### PROBLEM REQUIREMENTS:
Return the entire listing, character for character.

### MATERIAL PROVIDED:
━━━━━━━━
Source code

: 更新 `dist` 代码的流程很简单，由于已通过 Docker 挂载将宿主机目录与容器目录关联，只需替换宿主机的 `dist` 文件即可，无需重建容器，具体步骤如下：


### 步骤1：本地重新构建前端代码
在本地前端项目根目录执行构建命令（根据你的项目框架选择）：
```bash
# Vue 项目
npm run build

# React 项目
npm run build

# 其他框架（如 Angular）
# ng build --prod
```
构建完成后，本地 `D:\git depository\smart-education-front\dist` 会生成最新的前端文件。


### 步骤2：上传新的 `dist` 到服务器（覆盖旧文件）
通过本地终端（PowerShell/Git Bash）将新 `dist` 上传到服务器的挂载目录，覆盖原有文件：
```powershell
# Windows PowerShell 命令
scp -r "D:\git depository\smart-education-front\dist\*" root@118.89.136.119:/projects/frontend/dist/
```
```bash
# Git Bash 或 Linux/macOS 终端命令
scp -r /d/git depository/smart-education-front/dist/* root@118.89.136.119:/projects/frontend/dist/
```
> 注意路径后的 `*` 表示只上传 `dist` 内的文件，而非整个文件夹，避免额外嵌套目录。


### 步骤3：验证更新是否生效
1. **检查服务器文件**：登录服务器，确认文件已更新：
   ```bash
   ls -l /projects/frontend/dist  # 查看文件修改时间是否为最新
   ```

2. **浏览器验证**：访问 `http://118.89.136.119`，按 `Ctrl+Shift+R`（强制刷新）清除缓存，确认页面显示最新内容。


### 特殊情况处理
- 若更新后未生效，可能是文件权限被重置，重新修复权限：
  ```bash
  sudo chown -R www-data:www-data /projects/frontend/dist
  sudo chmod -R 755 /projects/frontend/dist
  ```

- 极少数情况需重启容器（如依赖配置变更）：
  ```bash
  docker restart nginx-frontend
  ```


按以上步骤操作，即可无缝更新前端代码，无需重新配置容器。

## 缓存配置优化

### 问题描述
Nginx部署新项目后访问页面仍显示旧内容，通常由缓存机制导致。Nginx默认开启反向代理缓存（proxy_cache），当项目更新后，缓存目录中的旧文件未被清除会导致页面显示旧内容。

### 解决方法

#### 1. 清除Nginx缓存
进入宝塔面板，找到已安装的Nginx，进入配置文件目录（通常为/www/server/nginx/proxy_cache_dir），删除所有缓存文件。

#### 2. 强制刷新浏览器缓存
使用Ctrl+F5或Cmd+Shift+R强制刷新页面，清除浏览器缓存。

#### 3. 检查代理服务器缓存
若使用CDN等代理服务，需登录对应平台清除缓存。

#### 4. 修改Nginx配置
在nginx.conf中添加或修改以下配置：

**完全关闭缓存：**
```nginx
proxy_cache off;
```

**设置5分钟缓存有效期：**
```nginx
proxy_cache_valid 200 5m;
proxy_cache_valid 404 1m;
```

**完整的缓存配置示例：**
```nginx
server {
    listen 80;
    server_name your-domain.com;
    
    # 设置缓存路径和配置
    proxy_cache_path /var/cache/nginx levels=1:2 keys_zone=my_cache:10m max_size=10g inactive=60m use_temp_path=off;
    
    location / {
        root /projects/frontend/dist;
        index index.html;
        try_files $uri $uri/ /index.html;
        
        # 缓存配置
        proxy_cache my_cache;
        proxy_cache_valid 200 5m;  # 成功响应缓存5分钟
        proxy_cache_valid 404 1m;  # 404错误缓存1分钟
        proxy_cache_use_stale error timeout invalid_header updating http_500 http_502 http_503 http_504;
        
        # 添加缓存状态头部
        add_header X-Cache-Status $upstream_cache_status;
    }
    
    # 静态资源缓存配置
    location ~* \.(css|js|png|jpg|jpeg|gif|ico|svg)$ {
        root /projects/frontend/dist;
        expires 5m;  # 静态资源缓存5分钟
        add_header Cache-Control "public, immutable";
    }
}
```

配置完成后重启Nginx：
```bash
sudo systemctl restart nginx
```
━━━━━━━━
### THE COMPLETED TASK:
Source code

: 更新 `dist` 代码的流程很简单，由于已通过 Docker 挂载将宿主机目录与容器目录关联，只需替换宿主机的 `dist` 文件即可，无需重建容器，具体步骤如下：


### 步骤1：本地重新构建前端代码
在本地前端项目根目录执行构建命令（根据你的项目框架选择）：
```bash
# Vue 项目
npm run build

# React 项目
npm run build

# 其他框架（如 Angular）
# ng build --prod
```
构建完成后，本地 `D:\git depository\smart-education-front\dist` 会生成最新的前端文件。


### 步骤2：上传新的 `dist` 到服务器（覆盖旧文件）
通过本地终端（PowerShell/Git Bash）将新 `dist` 上传到服务器的挂载目录，覆盖原有文件：
```powershell
# Windows PowerShell 命令
scp -r "D:\git depository\smart-education-front\dist\*" root@118.89.136.119:/projects/frontend/dist/
```
```bash
# Git Bash 或 Linux/macOS 终端命令
scp -r /d/git depository/smart-education-front/dist/* root@118.89.136.119:/projects/frontend/dist/
```
> 注意路径后的 `*` 表示只上传 `dist` 内的文件，而非整个文件夹，避免额外嵌套目录。


### 步骤3：验证更新是否生效
1. **检查服务器文件**：登录服务器，确认文件已更新：
   ```bash
   ls -l /projects/frontend/dist  # 查看文件修改时间是否为最新
   ```

2. **浏览器验证**：访问 `http://118.89.136.119`，按 `Ctrl+Shift+R`（强制刷新）清除缓存，确认页面显示最新内容。


### 特殊情况处理
- 若更新后未生效，可能是文件权限被重置，重新修复权限：
  ```bash
  sudo chown -R www-data:www-data /projects/frontend/dist
  sudo chmod -R 755 /projects/frontend/dist
  ```

- 极少数情况需重启容器（如依赖配置变更）：
  ```bash
  docker restart nginx-frontend
  ```


按以上步骤操作，即可无缝更新前端代码，无需重新配置容器。

## 缓存配置优化

### 问题描述
Nginx部署新项目后访问页面仍显示旧内容，通常由缓存机制导致。Nginx默认开启反向代理缓存（proxy_cache），当项目更新后，缓存目录中的旧文件未被清除会导致页面显示旧内容。

### 解决方法

#### 1. 清除Nginx缓存
进入宝塔面板，找到已安装的Nginx，进入配置文件目录（通常为/www/server/nginx/proxy_cache_dir），删除所有缓存文件。

#### 2. 强制刷新浏览器缓存
使用Ctrl+F5或Cmd+Shift+R强制刷新页面，清除浏览器缓存。

#### 3. 检查代理服务器缓存
若使用CDN等代理服务，需登录对应平台清除缓存。

#### 4. 修改Nginx配置
在nginx.conf中添加或修改以下配置：

**完全关闭缓存：**
```nginx
proxy_cache off;
```

**设置5分钟缓存有效期：**
```nginx
proxy_cache_valid 200 5m;
proxy_cache_valid 404 1m;
```

**完整的缓存配置示例：**
```nginx
server {
    listen 80;
    server_name your-domain.com;
    
    # 设置缓存路径和配置
    proxy_cache_path /var/cache/nginx levels=1:2 keys_zone=my_cache:10m max_size=10g inactive=60m use_temp_path=off;
    
    location / {
        root /projects/frontend/dist;
        index index.html;
        try_files $uri $uri/ /index.html;
        
        # 缓存配置
        proxy_cache my_cache;
        proxy_cache_valid 200 5m;  # 成功响应缓存5分钟
        proxy_cache_valid 404 1m;  # 404错误缓存1分钟
        proxy_cache_use_stale error timeout invalid_header updating http_500 http_502 http_503 http_504;
        
        # 添加缓存状态头部
        add_header X-Cache-Status $upstream_cache_status;
    }
    
    # 静态资源缓存配置
    location ~* \.(css|js|png|jpg|jpeg|gif|ico|svg)$ {
        root /projects/frontend/dist;
        expires 5m;  # 静态资源缓存5分钟
        add_header Cache-Control "public, immutable";
    }
}
```

配置完成后重启Nginx：
```bash
sudo systemctl restart nginx
```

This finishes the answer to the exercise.